## Task
Can you write out every line from the start of the records below through the line containing "[nathyrnn.com](http://nathyrnn.com)|79|21|2", leaving out any pictures?

## The records
== == ==
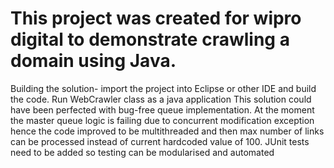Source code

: # This project was created for wipro digital to demonstrate crawling a domain using Java.

Building the solution- import the project into Eclipse or other IDE and build the code.
Run WebCrawler class as a java application
This solution could have been perfected with bug-free queue implementation. At the moment the master queue logic is failing due to concurrent modification exception hence the code improved to be multithreaded and then max number of links can be processed instead of current hardcoded value of 100.
JUnit tests need to be added so testing can be modularised and automated
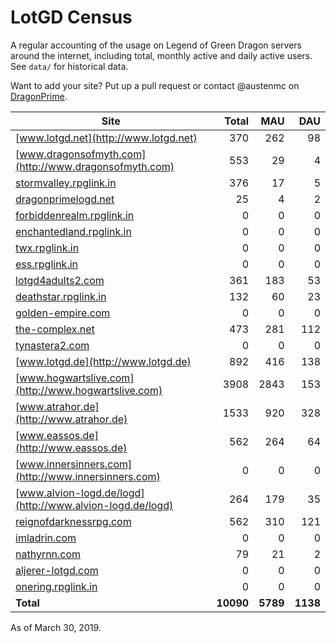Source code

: # LotGD Census
A regular accounting of the usage on Legend of Green Dragon servers around the internet, including total, monthly active and daily active users. See `data/` for historical data.

Want to add your site? Put up a pull request or contact @austenmc on [DragonPrime](http://dragonprime.net).


Site | Total | MAU | DAU
--- | ---:| ---:| ---:
[www.lotgd.net](http://www.lotgd.net)|370|262|98
[www.dragonsofmyth.com](http://www.dragonsofmyth.com)|553|29|4
[stormvalley.rpglink.in](http://stormvalley.rpglink.in)|376|17|5
[dragonprimelogd.net](http://dragonprimelogd.net)|25|4|2
[forbiddenrealm.rpglink.in](http://forbiddenrealm.rpglink.in)|0|0|0
[enchantedland.rpglink.in](http://enchantedland.rpglink.in)|0|0|0
[twx.rpglink.in](http://twx.rpglink.in)|0|0|0
[ess.rpglink.in](http://ess.rpglink.in)|0|0|0
[lotgd4adults2.com](http://lotgd4adults2.com)|361|183|53
[deathstar.rpglink.in](http://deathstar.rpglink.in)|132|60|23
[golden-empire.com](http://golden-empire.com)|0|0|0
[the-complex.net](http://the-complex.net)|473|281|112
[tynastera2.com](http://tynastera2.com)|0|0|0
[www.lotgd.de](http://www.lotgd.de)|892|416|138
[www.hogwartslive.com](http://www.hogwartslive.com)|3908|2843|153
[www.atrahor.de](http://www.atrahor.de)|1533|920|328
[www.eassos.de](http://www.eassos.de)|562|264|64
[www.innersinners.com](http://www.innersinners.com)|0|0|0
[www.alvion-logd.de/logd](http://www.alvion-logd.de/logd)|264|179|35
[reignofdarknessrpg.com](http://reignofdarknessrpg.com)|562|310|121
[imladrin.com](http://imladrin.com)|0|0|0
[nathyrnn.com](http://nathyrnn.com)|79|21|2
[aljerer-lotgd.com](http://aljerer-lotgd.com)|0|0|0
[onering.rpglink.in](http://onering.rpglink.in)|0|0|0
**Total**|**10090**|**5789**|**1138**

As of March 30, 2019.
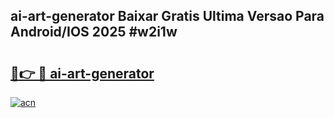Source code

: ## ai-art-generator Baixar Gratis Ultima Versao Para Android/IOS 2025 #w2i1w

# <h2><a href="https://ainizakaria.my?title=ai-art-generator&ref=20M">🔗👉 🔴 ai-art-generator</a></h2>

[![acn](https://github.com/user-attachments/assets/0f9c940e-d8b0-45ae-aac7-cd30a18b3e1c)](https://ainizakaria.my?title=ai-art-generator&ref=20M)


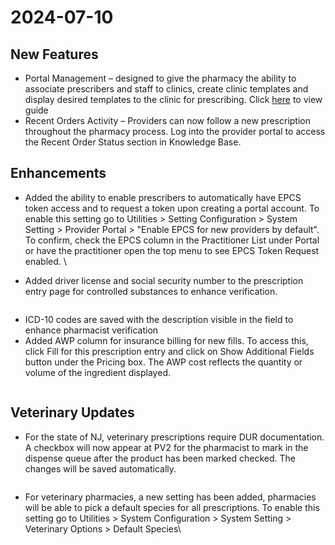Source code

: # 2024-07-10

## New Features

* Portal Management – designed to give the pharmacy the ability to associate prescribers and staff to clinics, create clinic templates and display desired templates to the clinic for prescribing. Click [here](broken-reference) to view guide&#x20;
* Recent Orders Activity – Providers can now follow a new prescription throughout the pharmacy process.  Log into the provider portal to access the Recent Order Status section in Knowledge Base.

## Enhancements

* Added the ability to enable prescribers to automatically have EPCS token access and to request a token upon creating a portal account. To enable this setting go to Utilities > Setting Configuration > System Setting > Provider Portal > "Enable EPCS for new providers by default". To confirm, check the EPCS column in the Practitioner List under Portal or have the practitioner open the top menu to see EPCS Token Request enabled. \

* Added driver license and social security number to the prescription entry page for controlled substances to enhance verification.

<figure><img src="https://lh7-us.googleusercontent.com/docsz/AD_4nXekILHSQA8CXXKyF-UdwbwB25uANNCaVWSiriF8jJ_OH9VJv1MYH3gfkVfUIpOmIw420BlfW9XBJ0LLpoaByDxzvc4J-52F_dMCdBscbKk3tXZo_Sp2F7SKpLedUxq7bVsu6-SXvUMDTMqRP4SnJUTYL_c?key=Fa3G2FXSP0YfDn3P0dImOQ" alt=""><figcaption></figcaption></figure>

* ICD-10 codes are saved with the description visible in the field to enhance pharmacist verification
* Added AWP column for insurance billing for new fills. To access this, click Fill for this prescription entry and click on Show Additional Fields button under the Pricing box.   The AWP cost reflects the quantity or volume of the ingredient displayed.&#x20;

<figure><img src="https://lh7-us.googleusercontent.com/docsz/AD_4nXfMC-KXOVY00afsWQskOi-5wThVu0osLxFCDdkT5MPQdp0f2IO_CsadAMIvXsJ1thnnmdKi2w31DCVyMqcQvlvHhQd7wL7mq_lxK7aBnejEMeT6hKQovpTOq19sFiwIVlUzq7UlZ_mbwKfFo91gTgOL_qo?key=Fa3G2FXSP0YfDn3P0dImOQ" alt=""><figcaption></figcaption></figure>

## Veterinary Updates

* For the state of NJ, veterinary prescriptions require DUR documentation. A checkbox will now appear at PV2 for the pharmacist to mark in the dispense queue after the product has been marked checked. The changes will be saved automatically.

<figure><img src="https://lh7-us.googleusercontent.com/docsz/AD_4nXdfZFIyubgTqRz--CUJioYayELEhreBb9_UwQ4sA71jkfeYcChfaU3VwaCkUJVBpduqtueyRDpGGa_gno1Mz_DcibXWYJr10dPRC2hblRJAMiQcDAVeQZmn9h7E0MYewLRGw2N6ZS0QM9H0qaDpozjNufrQ?key=Fa3G2FXSP0YfDn3P0dImOQ" alt=""><figcaption></figcaption></figure>

* For veterinary pharmacies, a new setting has been added, pharmacies will be able to pick a default species for all prescriptions. To enable this setting go to Utilities > System Configuration > System Setting > Veterinary Options > Default Species\
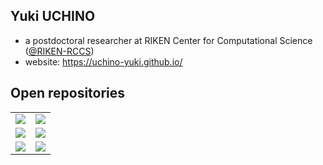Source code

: ## Yuki UCHINO

- a postdoctoral researcher at RIKEN Center for Computational Science ([@RIKEN-RCCS](https://github.com/RIKEN-RCCS))
- website: <https://uchino-yuki.github.io/>

## Open repositories

<table>
  <tr>
    <td valign="center">
      <a href="https://github.com/RIKEN-RCCS/GEMMul8">
        <img align="center" src="https://github-readme-stats.vercel.app/api/pin/?username=RIKEN-RCCS&repo=GEMMul8&title_color=fff&icon_color=f9f9f9&text_color=9f9f9f&bg_color=151515"/>
      </a>
    </td>
    <td valign="center">
      <a href="https://github.com/RIKEN-RCCS/accelerator_for_ozIMMU">
        <img align="center" src="https://github-readme-stats.vercel.app/api/pin/?username=RIKEN-RCCS&repo=accelerator_for_ozIMMU&title_color=fff&icon_color=f9f9f9&text_color=9f9f9f&bg_color=151515" />
      </a>
    </td>
  </tr>
  <tr>
    <td valign="center">
      <a href="https://github.com/UCHINO-Yuki/DDclass">
        <img align="center" src="https://github-readme-stats.vercel.app/api/pin/?username=UCHINO-Yuki&repo=DDclass&title_color=fff&icon_color=f9f9f9&text_color=9f9f9f&bg_color=151515" />
      </a>
    </td>
    <td valign="center">
      <a href="https://github.com/RIKEN-RCCS/refsyevcl2">
        <img align="center" src="https://github-readme-stats.vercel.app/api/pin/?username=RIKEN-RCCS&repo=refsyevcl2&title_color=fff&icon_color=f9f9f9&text_color=9f9f9f&bg_color=151515" />
      </a>
    </td>
  </tr>
  <tr>
    <td valign="center">
      <a href="https://github.com/UCHINO-Yuki/mexeig">
        <img align="center" src="https://github-readme-stats.vercel.app/api/pin/?username=UCHINO-Yuki&repo=mexeig&title_color=fff&icon_color=f9f9f9&text_color=9f9f9f&bg_color=151515" />
      </a>
    </td>
    <td valign="center">
      <a href="https://github.com/UCHINO-Yuki/mexsvd">
        <img align="center" src="https://github-readme-stats.vercel.app/api/pin/?username=UCHINO-Yuki&repo=mexsvd&title_color=fff&icon_color=f9f9f9&text_color=9f9f9f&bg_color=151515" />
      </a>
    </td>
  </tr>
</table>
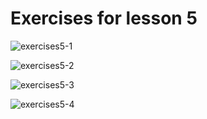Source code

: # Exercises for lesson 5

![exercises5-1](https://i.imgur.com/ywBYVzt.png)

![exercises5-2](https://i.imgur.com/4RZhvS3.png)

![exercises5-3](https://i.imgur.com/jBopo1K.png)

![exercises5-4](https://i.imgur.com/tVvO69S.png)
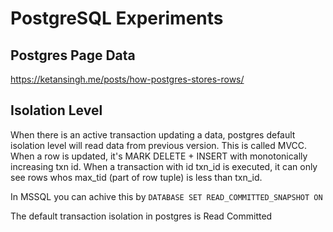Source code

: # PostgreSQL Experiments
## Postgres Page Data
https://ketansingh.me/posts/how-postgres-stores-rows/

## Isolation Level
When there is an active transaction updating a data, postgres default isolation level will read data from previous version.
This is called MVCC. When a row is updated, it's MARK DELETE + INSERT with monotonically increasing txn id.
When a transaction with id txn_id is executed, it can only see rows whos max_tid (part of row tuple) is less than txn_id.

In MSSQL you can achive this by `DATABASE SET READ_COMMITTED_SNAPSHOT ON`

The default transaction isolation in postgres is Read Committed


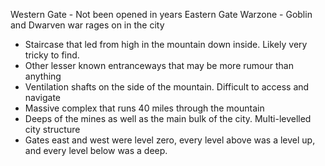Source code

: Western Gate - Not been opened in years
Eastern Gate
Warzone - Goblin and Dwarven war rages on in the city

- Staircase that led from high in the mountain down inside. Likely very tricky to find.
- Other lesser known entranceways that may be more rumour than anything
- Ventilation shafts on the side of the mountain. Difficult to access and navigate
- Massive complex that runs 40 miles through the mountain
- Deeps of the mines as well as the main bulk of the city. Multi-levelled city structure
- Gates east and west were level zero, every level above was a level up, and every level below was a deep.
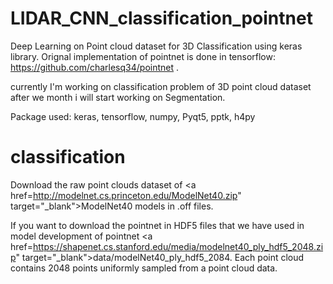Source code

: # LIDAR_CNN_classification_pointnet
Deep Learning on Point cloud dataset for 3D Classification using keras library.
Orignal implementation of pointnet is done in tensorflow: https://github.com/charlesq34/pointnet .

currently I'm working on classification problem of 3D point cloud dataset after we month i will start working on Segmentation. 

Package used: keras, tensorflow, numpy, Pyqt5, pptk, h4py

# classification
Download the raw point clouds dataset of <a href=http://modelnet.cs.princeton.edu/ModelNet40.zip" target="_blank">ModelNet40</a> models in .off files. 
  
If you want to download the pointnet in HDF5 files that we have used in model development of pointnet <a href=https://shapenet.cs.stanford.edu/media/modelnet40_ply_hdf5_2048.zip" target="_blank">data/modelNet40_ply_hdf5_2084</a>. Each point cloud contains 2048 points uniformly sampled from a point cloud data.

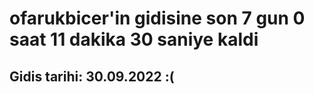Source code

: # ofarukbicer'in gidisine son 7 gun 0 saat 11 dakika 30 saniye kaldi

## Gidis tarihi: 30.09.2022 :(
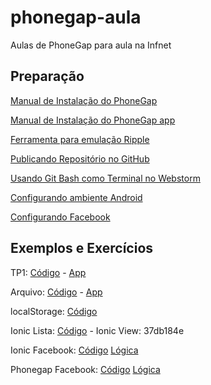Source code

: # phonegap-aula
Aulas de PhoneGap para aula na Infnet

## Preparação

[Manual de Instalação do PhoneGap](docs/instalar-phonegap.md)

[Manual de Instalação do PhoneGap app](docs/instalar-phonegap-app.md)

[Ferramenta para emulação Ripple](https://chrome.google.com/webstore/detail/ripple-emulator-beta/geelfhphabnejjhdalkjhgipohgpdnoc)

[Publicando Repositório no GitHub](docs/git.md)

[Usando Git Bash como Terminal no Webstorm](docs/gitbash-webstorm.md)

[Configurando ambiente Android](docs/configurando-ambiente-android.md)

[Configurando Facebook](docs/configurando-facebook.md)

## Exemplos e Exercícios

TP1: [Código](https://github.com/ebertti/phonegap-aula/tree/tp1) - [App](https://build.phonegap.com/apps/2361042/share)

Arquivo: [Código](https://github.com/ebertti/phonegap-aula/tree/arquivo) - [App](https://build.phonegap.com/apps/2361042/share)

localStorage: [Código](https://github.com/ebertti/phonegap-aula/tree/localstorage)

Ionic Lista: [Código](https://github.com/ebertti/phonegap-aula/tree/ionic-list) - Ionic View: 37db184e

Ionic Facebook: [Código](https://github.com/ebertti/phonegap-aula/blob/ionic-facebook/www/js/controllers.js) 
 [Lógica](https://github.com/ebertti/phonegap-aula/blob/ionic-facebook/www/js/controllers.js) 
 
Phonegap Facebook: [Código](https://github.com/ebertti/phonegap-aula/blob/phonegap-facebook) 
 [Lógica](https://github.com/ebertti/phonegap-aula/blob/phonegap-facebook/www/js/index.js)
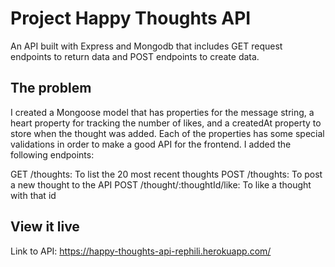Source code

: # Project Happy Thoughts API

An API built with Express and Mongodb that includes GET request endpoints to return data and POST endpoints to create data.

## The problem

I created a Mongoose model that has properties for the message string, a heart property for tracking the number of likes, and a createdAt property to store when the thought was added. Each of the properties has some special validations in order to make a good API for the frontend. I added the following endpoints:

 GET /thoughts: To list the 20 most recent thoughts
 POST /thoughts: To post a new thought to the API
 POST /thought/:thoughtId/like: To like a thought with that id

## View it live

Link to API: https://happy-thoughts-api-rephili.herokuapp.com/
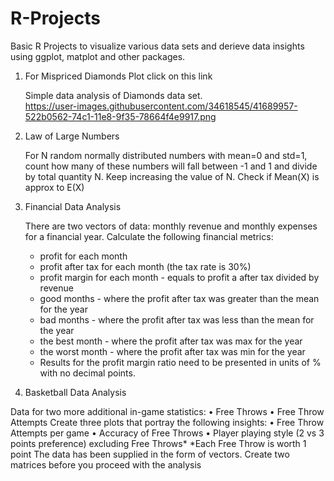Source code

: # R-Projects
Basic R Projects to visualize various data sets and derieve data insights using ggplot, matplot and other packages.

1. For Mispriced Diamonds Plot click on this link

   Simple data analysis of Diamonds data set.   
   https://user-images.githubusercontent.com/34618545/41689957-522b0562-74c1-11e8-9f35-78664f4e9917.png

2. Law of Large Numbers

   For N random normally distributed numbers with mean=0 and std=1, count how many of these numbers will fall between -1 and 1 and divide      by total quantity N. Keep increasing the value of N.
   Check if Mean(X) is approx to E(X)
   
3. Financial Data Analysis

   There are two vectors of data: monthly revenue and monthly expenses for a financial year. Calculate the following financial metrics:
   - profit for each month
   - profit after tax for each month (the tax rate is 30%)
   - profit margin for each month - equals to profit a after tax divided by revenue
   - good months - where the profit after tax was greater than the mean for the year
   - bad months - where the profit after tax was less than the mean for the year
   - the best month - where the profit after tax was max for the year
   - the worst month - where the profit after tax was min for the year
   - Results for the profit margin ratio need to be presented in units of % with no
     decimal points.
   
 4. Basketball Data Analysis
 
   Data for two more additional in-game statistics:
   • Free Throws
   • Free Throw Attempts
   Create three plots that portray the following insights:
   • Free Throw Attempts per game
   • Accuracy of Free Throws
   • Player playing style (2 vs 3 points preference) excluding Free Throws*
   *Each Free Throw is worth 1 point
   The data has been supplied in the form of vectors. Create two matrices before you proceed with the analysis

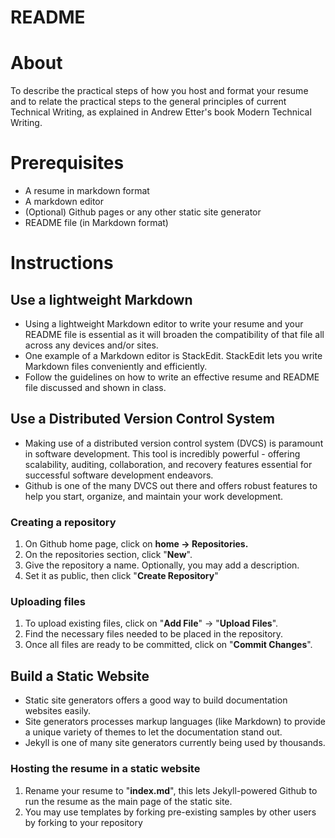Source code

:# README
# About
To describe the practical steps of how you host and format your resume and to relate the practical steps to the general principles of current Technical Writing, as explained in Andrew Etter's book Modern Technical Writing.

# Prerequisites
- A resume in markdown format
- A markdown editor
- (Optional) Github pages or any other static site generator
- README file (in Markdown format)

# Instructions
## Use a lightweight Markdown
- Using a lightweight Markdown editor to write your resume and your README file is essential as it will broaden the compatibility of that file all across any devices and/or sites.
- One example of a Markdown editor is StackEdit. StackEdit lets you write Markdown files conveniently and efficiently.
- Follow the guidelines on how to write an effective resume and README file discussed and shown in class.
## Use a Distributed Version Control System
-   Making use of a distributed version control system (DVCS) is paramount in software development. This tool is incredibly powerful - offering scalability, auditing, collaboration, and recovery features essential for successful software development endeavors.
- Github is one of the many DVCS out there and offers robust features to help you start, organize, and maintain your work development.
### Creating a repository
1. On Github home page, click on **home -> Repositories.**
2. On the repositories section, click "**New**".
3. Give the repository a name. Optionally, you may add a description.
4. Set it as public, then click "**Create Repository**"
### Uploading files
1. To upload existing files, click on "**Add File**" -> "**Upload Files**".
2. Find the necessary files needed to be placed in the repository.
3. Once all files are ready to be committed, click on "**Commit Changes**".

## Build a Static Website
- Static site generators offers a good way to build documentation websites easily.
- Site generators processes markup languages (like Markdown) to provide a unique variety of themes to let the documentation stand out.
- Jekyll is one of many site generators currently being used by thousands.
 
 ### Hosting the resume in a static website
1. Rename your resume to "**index.md**", this lets Jekyll-powered Github to run the resume as the main page of the static site.
2. You may use templates by forking pre-existing samples by other users by forking to your repository


<!--stackedit_data:
eyJoaXN0b3J5IjpbMTY3NzE5MTgyNCwyMDY0OTM2NjUzLDk2Mj
QyNzUwNCwzNTEzMjQxODEsMTIxNzUyODYwOSwxMDc5MjIzMDks
LTY0MjQyMDA5NywxNjYyMzIxOTQ0LC0zMjkzNDU1NjksLTExNj
kwMjM4MDEsMTUzNzczMTkzOSwxODIwNjYzNjI2LC0yMDg4NzQ2
NjEyXX0=
-->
== == ==
## Solution to this problem
Source code

: # This project was created for wipro digital to demonstrate crawling a domain using Java.

Building the solution- import the project into Eclipse or other IDE and build the code.
Run WebCrawler class as a java application
This solution could have been perfected with bug-free queue implementation. At the moment the master queue logic is failing due to concurrent modification exception hence the code improved to be multithreaded and then max number of links can be processed instead of current hardcoded value of 100.
JUnit tests need to be added so testing can be modularised and automated
Source code

: # LotGD Census
A regular accounting of the usage on Legend of Green Dragon servers around the internet, including total, monthly active and daily active users. See `data/` for historical data.

Want to add your site? Put up a pull request or contact @austenmc on [DragonPrime](http://dragonprime.net).


Site | Total | MAU | DAU
--- | ---:| ---:| ---:
[www.lotgd.net](http://www.lotgd.net)|370|262|98
[www.dragonsofmyth.com](http://www.dragonsofmyth.com)|553|29|4
[stormvalley.rpglink.in](http://stormvalley.rpglink.in)|376|17|5
[dragonprimelogd.net](http://dragonprimelogd.net)|25|4|2
[forbiddenrealm.rpglink.in](http://forbiddenrealm.rpglink.in)|0|0|0
[enchantedland.rpglink.in](http://enchantedland.rpglink.in)|0|0|0
[twx.rpglink.in](http://twx.rpglink.in)|0|0|0
[ess.rpglink.in](http://ess.rpglink.in)|0|0|0
[lotgd4adults2.com](http://lotgd4adults2.com)|361|183|53
[deathstar.rpglink.in](http://deathstar.rpglink.in)|132|60|23
[golden-empire.com](http://golden-empire.com)|0|0|0
[the-complex.net](http://the-complex.net)|473|281|112
[tynastera2.com](http://tynastera2.com)|0|0|0
[www.lotgd.de](http://www.lotgd.de)|892|416|138
[www.hogwartslive.com](http://www.hogwartslive.com)|3908|2843|153
[www.atrahor.de](http://www.atrahor.de)|1533|920|328
[www.eassos.de](http://www.eassos.de)|562|264|64
[www.innersinners.com](http://www.innersinners.com)|0|0|0
[www.alvion-logd.de/logd](http://www.alvion-logd.de/logd)|264|179|35
[reignofdarknessrpg.com](http://reignofdarknessrpg.com)|562|310|121
[imladrin.com](http://imladrin.com)|0|0|0
[nathyrnn.com](http://nathyrnn.com)|79|21|2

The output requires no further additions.